Hello ladies may I join you? I'm in the process of divorce but live in France and am apart from my very close friends who sometimes I want to talk to about normal life and not the antics of my STBXH.
I've told my story on MN before, basically me and DCs live in France, H was in UK working Mon-Fri would come and visit on a weekend. Visits gradually became less and less and he claimed lack of money. Three weeks after our family holiday, he phoned me one Sunday afternoon and in a three minute phone call said, I don't want to be married to you anymore. Then turned his phone off for two weeks. In that two weeks he blocked me, my family and friends from his Facebook and declared he was in a relationship with OW. I immediately contacted a solicitor and filed for divorce. The OW had been putting messages on his FB while it said at the top "WankyBoy is married to Alex Rider" things like calling him Mr Wonderful and I really, really luffs you. I trusted him so much I thought it was just somebody with FB nonsense.
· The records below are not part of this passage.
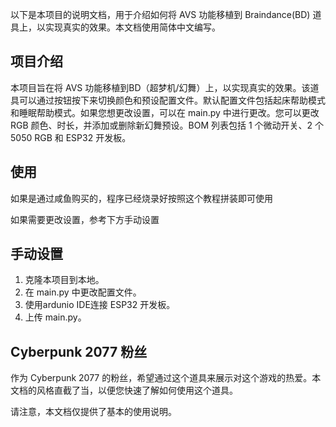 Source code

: 以下是本项目的说明文档，用于介绍如何将 AVS 功能移植到 Braindance(BD) 道具上，以实现真实的效果。本文档使用简体中文编写。

## 项目介绍

本项目旨在将 AVS 功能移植到BD（超梦机/幻舞）上，以实现真实的效果。该道具可以通过按钮按下来切换颜色和预设配置文件。默认配置文件包括起床帮助模式和睡眠帮助模式。如果您想更改设置，可以在 main.py 中进行更改。您可以更改 RGB 颜色、时长，并添加或删除新幻舞预设。BOM 列表包括 1 个微动开关、2 个 5050 RGB 和 ESP32 开发板。

## 使用

如果是通过咸鱼购买的，程序已经烧录好按照这个教程拼装即可使用

如果需要更改设置，参考下方手动设置

## 手动设置

1. 克隆本项目到本地。
2. 在 main.py 中更改配置文件。
3. 使用ardunio IDE连接 ESP32 开发板。
4. 上传 main.py。

## Cyberpunk 2077 粉丝

作为 Cyberpunk 2077 的粉丝，希望通过这个道具来展示对这个游戏的热爱。本文档的风格直截了当，以便您快速了解如何使用这个道具。

请注意，本文档仅提供了基本的使用说明。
It does make me think he must have told her some massive lies about our marriage or she really didn't give a stuff.
We now have Decree Nisi and are going towards Decree Absolute but he keeps changing his mind about things, sending me ranty emails etc, my response to this now is to ignore, ignore, ignore.
I realise although I was shocked and saddened at the sudden end of our marriage (17 years) once I'd got over that I was incredibly relieved, I'd fallen out of love with him years ago, he had quite serious issues with personal hygiene that he didn't address and just his attitude toward me generally was a turn off. Our oldest DC has SEN and I've been by myself for years dealing with that, H never really parented, although the DCS do adore him. However, since he left I find myself with an uncontrollable rage, it's not like me at all, and it's directed at him because of his treatment of the DCs. He has rarely visited them, when he does his day consists of time in front of a screen somewhere (iPad, DVD etc) and a sandwich from Lidl. They do stay overnight with him in a Travelodge style hotel but now he says he won't do that anymore because of the cost. He goes on about cost all the time, but the thing is I still access his credit card bills, he has literally spent in excess of £10,000 on credit cards since he left in August having a good time. He and OW go to restaurants, hotels, he has family days out with her and her DCs. I am so incredibly angry that his own DCs barely get the crumbs from the table. Although he pays maintenance at the same level as the CSA would stipulate.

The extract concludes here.